Australian Lab's Biological Computer Made of Human Brain Cells Successfully Plays Doom
Key Takeaways
- ▸Cortical Labs successfully created a biological computer using 200,000 human brain cells that can play the video game Doom in real-time
- ▸The neurons were grown from induced pluripotent stem cells (iPSCs) derived from just 10ml of blood, demonstrating an accessible method for creating lab-grown neural tissue
- ▸The system uses electrical signals to interface between the biological neural network and digital game systems, proving neurons can serve as functional computing substrates
Summary
Australian biotech startup Cortical Labs has created what it describes as "the world's first code-deployable biological computer," a petri dish containing 200,000 human brain cells that is currently playing the classic 1993 video game Doom. The breakthrough follows the company's 2022 achievement of teaching lab-grown neurons to play Pong. The neurons, derived from induced pluripotent stem cells (iPSCs) created from just 10ml of blood, are grown on a glass chip roughly the size of a 50p coin and interfaced with a computer system using electricity as the communication medium between biological and digital systems.
The brain cells receive encoded information about the game state—including player health and enemy positions—which is converted into signals the neurons can understand. The neurons then fire outputs that control the game character's movements. This represents a significant convergence of neurobiology and computer science, demonstrating that biological neural networks can be harnessed as functional computing substrates. CEO Hon Weng Chong noted that the Doom experiment was a natural progression after Pong succeeded, as "getting Doom to run on everything" has become an obsession in computer science culture.

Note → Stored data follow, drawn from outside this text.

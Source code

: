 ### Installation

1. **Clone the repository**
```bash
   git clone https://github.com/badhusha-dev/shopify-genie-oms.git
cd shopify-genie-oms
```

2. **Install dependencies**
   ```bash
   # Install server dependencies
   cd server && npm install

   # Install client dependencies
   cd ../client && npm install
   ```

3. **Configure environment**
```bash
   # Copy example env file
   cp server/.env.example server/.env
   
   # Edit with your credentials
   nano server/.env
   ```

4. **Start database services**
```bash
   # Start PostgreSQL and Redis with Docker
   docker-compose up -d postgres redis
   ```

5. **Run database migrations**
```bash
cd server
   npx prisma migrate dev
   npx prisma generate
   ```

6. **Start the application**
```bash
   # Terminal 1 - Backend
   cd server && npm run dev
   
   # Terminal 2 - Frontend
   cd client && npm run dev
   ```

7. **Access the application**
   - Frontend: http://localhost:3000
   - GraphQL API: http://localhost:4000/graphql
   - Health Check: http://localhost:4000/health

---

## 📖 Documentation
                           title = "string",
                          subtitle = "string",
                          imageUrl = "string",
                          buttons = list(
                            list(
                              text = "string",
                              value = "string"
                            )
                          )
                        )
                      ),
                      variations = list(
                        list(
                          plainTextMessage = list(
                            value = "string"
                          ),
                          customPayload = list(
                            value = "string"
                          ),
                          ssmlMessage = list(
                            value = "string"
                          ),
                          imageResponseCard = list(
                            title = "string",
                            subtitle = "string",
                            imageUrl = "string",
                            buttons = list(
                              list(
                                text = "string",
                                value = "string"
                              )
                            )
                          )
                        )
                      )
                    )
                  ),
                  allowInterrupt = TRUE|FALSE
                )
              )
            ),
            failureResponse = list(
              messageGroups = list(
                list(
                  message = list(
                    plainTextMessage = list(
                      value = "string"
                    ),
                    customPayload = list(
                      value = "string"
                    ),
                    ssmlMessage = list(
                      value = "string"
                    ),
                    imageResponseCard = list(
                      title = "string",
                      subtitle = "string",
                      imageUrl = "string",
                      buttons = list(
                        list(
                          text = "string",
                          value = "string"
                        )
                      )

- This breakthrough builds on the company's previous 2022 success in teaching neurons to play Pong, establishing a new paradigm for biological computing
Editorial Opinion
Cortical Labs' achievement of running Doom on a biological neural network represents a fascinating proof-of-concept that challenges traditional boundaries between biology and computation. While the current application is experimental, the ability to harness living neurons as code-deployable processors opens intriguing possibilities for biological computing and neuromorphic systems. However, these advances also raise important ethical and philosophical questions about the nature of consciousness and the moral implications of creating and instrumentalizing neural tissue that warrant serious public discourse.